So if you still wonder can you take chargers on planes?, the rule of thumb is simple: plug-in chargers can go almost anywhere, but anything with its own battery stays with you in the cabin.
Charger Types And Where They Can Go
Different accessories follow slightly different packing rules. Use the table below as a quick reference when you sort your bag at home.
| Charger Or Device Type | Carry-On Bag | Checked Bag |
|---|---|---|
| Phone USB cable only | Allowed | Allowed |
| Wall plug or laptop charger without battery | Allowed | Allowed |
| Laptop, tablet, or phone with built in battery | Allowed, usually kept in cabin | Often allowed but cabin is recommended |
| Power bank up to 100Wh | Allowed, carry-on only | Not allowed |
| Power bank 101–160Wh (with airline approval) | Allowed with approval, carry-on only | Not allowed |
| Power bank over 160Wh | Not allowed for passengers | Not allowed |
| Smart suitcase with removable battery | Allowed if battery stays in cabin | Case allowed, battery must be removed |
| Smart suitcase with fixed battery that charges devices | Often banned or restricted | Often banned |
Airlines follow broad international standards for these limits, but they still keep the final say. If a device does not show its watt hour rating or looks damaged, staff can refuse it at check in or at the gate.

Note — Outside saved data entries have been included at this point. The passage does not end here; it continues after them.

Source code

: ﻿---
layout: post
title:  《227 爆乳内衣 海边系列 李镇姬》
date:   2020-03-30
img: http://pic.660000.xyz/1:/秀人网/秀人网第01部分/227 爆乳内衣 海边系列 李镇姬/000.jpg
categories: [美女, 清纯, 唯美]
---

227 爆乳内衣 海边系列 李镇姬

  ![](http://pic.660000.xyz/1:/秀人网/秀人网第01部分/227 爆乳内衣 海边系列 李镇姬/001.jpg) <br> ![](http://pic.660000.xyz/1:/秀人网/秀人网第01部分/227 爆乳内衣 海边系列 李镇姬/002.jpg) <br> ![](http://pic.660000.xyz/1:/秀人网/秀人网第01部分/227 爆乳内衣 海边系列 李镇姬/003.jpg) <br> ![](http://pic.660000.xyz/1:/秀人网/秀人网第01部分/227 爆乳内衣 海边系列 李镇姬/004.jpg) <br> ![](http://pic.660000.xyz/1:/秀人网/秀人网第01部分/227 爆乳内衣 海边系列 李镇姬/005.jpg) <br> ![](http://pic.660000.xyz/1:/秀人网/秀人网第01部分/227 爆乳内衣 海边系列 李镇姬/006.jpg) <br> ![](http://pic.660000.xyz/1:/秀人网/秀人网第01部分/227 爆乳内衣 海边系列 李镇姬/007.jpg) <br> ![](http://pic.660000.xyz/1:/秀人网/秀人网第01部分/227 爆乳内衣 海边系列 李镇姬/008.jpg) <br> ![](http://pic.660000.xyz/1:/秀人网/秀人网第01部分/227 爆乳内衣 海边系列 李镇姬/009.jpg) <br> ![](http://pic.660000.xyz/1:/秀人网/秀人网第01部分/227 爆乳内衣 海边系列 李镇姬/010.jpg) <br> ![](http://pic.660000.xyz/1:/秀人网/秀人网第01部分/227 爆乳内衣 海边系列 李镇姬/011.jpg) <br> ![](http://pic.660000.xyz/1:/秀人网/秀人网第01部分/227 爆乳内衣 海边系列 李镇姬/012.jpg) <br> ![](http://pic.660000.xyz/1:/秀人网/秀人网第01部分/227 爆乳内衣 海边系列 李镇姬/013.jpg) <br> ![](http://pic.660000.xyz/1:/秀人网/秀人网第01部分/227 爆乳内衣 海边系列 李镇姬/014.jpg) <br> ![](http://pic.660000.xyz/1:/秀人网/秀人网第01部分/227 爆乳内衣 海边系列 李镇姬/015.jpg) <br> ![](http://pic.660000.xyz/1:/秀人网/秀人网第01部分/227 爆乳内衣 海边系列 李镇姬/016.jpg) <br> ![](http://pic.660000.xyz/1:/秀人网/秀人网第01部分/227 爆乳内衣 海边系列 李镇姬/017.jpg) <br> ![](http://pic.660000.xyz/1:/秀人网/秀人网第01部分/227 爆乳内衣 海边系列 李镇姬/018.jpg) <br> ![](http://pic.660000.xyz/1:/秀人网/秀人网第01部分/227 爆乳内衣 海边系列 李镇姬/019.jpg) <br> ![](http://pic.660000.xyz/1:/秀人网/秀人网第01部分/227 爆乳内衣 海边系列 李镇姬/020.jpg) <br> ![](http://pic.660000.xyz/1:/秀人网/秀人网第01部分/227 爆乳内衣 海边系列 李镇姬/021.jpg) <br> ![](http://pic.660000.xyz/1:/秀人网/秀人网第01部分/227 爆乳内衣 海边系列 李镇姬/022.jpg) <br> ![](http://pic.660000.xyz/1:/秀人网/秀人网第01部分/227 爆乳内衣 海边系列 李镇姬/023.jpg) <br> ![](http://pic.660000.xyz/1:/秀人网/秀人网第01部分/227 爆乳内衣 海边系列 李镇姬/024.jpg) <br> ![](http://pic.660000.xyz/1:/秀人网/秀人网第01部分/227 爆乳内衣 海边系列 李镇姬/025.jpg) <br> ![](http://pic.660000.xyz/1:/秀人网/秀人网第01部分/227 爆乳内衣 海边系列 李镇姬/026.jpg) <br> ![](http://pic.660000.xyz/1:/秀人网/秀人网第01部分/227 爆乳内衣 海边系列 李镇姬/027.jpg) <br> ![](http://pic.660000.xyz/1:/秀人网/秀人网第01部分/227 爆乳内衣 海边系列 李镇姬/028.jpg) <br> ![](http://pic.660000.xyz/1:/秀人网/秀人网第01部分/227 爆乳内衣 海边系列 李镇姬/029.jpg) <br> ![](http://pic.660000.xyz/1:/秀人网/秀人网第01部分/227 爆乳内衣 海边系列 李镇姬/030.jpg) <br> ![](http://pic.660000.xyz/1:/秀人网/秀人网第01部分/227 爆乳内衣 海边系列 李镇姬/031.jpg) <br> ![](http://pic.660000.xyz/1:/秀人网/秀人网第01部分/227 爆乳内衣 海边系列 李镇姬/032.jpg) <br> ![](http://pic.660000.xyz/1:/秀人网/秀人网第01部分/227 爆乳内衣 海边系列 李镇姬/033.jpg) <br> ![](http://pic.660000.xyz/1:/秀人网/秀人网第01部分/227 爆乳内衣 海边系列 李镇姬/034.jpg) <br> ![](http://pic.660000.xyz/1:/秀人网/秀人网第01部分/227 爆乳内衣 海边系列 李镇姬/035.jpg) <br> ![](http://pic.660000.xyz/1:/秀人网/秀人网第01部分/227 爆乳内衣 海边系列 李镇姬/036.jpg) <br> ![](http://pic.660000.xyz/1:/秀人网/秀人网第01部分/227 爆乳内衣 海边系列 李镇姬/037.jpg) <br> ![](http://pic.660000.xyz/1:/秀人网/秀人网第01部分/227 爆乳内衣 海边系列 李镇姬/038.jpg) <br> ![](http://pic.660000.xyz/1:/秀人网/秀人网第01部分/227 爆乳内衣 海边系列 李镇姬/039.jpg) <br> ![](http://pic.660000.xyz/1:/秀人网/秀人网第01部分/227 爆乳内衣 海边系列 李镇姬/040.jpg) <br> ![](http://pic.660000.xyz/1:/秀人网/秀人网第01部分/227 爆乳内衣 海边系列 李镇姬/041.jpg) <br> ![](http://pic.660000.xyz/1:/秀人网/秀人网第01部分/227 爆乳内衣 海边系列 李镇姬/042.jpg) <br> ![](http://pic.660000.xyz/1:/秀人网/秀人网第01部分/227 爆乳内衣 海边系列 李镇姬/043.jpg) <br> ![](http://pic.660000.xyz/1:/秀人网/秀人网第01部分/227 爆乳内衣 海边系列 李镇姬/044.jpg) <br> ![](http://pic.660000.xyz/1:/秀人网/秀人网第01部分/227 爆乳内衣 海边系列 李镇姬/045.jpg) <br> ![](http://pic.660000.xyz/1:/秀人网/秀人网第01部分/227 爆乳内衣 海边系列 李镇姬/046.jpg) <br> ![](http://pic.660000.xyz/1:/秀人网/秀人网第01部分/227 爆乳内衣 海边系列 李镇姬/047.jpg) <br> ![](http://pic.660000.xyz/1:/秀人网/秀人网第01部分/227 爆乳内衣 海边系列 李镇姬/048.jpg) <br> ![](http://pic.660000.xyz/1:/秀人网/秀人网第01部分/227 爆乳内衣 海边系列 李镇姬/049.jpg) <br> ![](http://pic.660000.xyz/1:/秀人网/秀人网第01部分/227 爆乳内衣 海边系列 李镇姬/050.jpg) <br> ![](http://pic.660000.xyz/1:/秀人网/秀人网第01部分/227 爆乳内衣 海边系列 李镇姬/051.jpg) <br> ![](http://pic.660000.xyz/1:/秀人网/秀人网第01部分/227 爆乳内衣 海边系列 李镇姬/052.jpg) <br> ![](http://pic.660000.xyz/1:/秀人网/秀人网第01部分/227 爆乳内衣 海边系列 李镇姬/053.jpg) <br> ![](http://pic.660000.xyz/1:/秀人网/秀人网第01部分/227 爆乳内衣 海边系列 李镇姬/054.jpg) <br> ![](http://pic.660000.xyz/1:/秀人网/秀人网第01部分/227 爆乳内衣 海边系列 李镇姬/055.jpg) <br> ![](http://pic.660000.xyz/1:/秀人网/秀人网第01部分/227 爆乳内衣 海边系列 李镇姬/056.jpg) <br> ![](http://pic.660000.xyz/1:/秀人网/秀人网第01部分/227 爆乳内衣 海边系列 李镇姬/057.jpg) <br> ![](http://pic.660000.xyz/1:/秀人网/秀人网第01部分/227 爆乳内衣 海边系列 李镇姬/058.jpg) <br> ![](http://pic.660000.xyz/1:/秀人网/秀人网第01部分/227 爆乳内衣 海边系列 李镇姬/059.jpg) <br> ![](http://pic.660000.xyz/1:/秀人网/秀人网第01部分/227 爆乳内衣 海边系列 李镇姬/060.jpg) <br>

Taking Chargers On Planes Safely: Carry-On Vs Checked Bags
Once you know which charger goes where, the next step is understanding why the rules exist. Lithium batteries can overheat and enter a chain reaction called thermal runaway if they are crushed, shorted, or poorly built. In the cabin crew can see smoke, reach the source, and use fire fighting kits. In the hold that is much harder.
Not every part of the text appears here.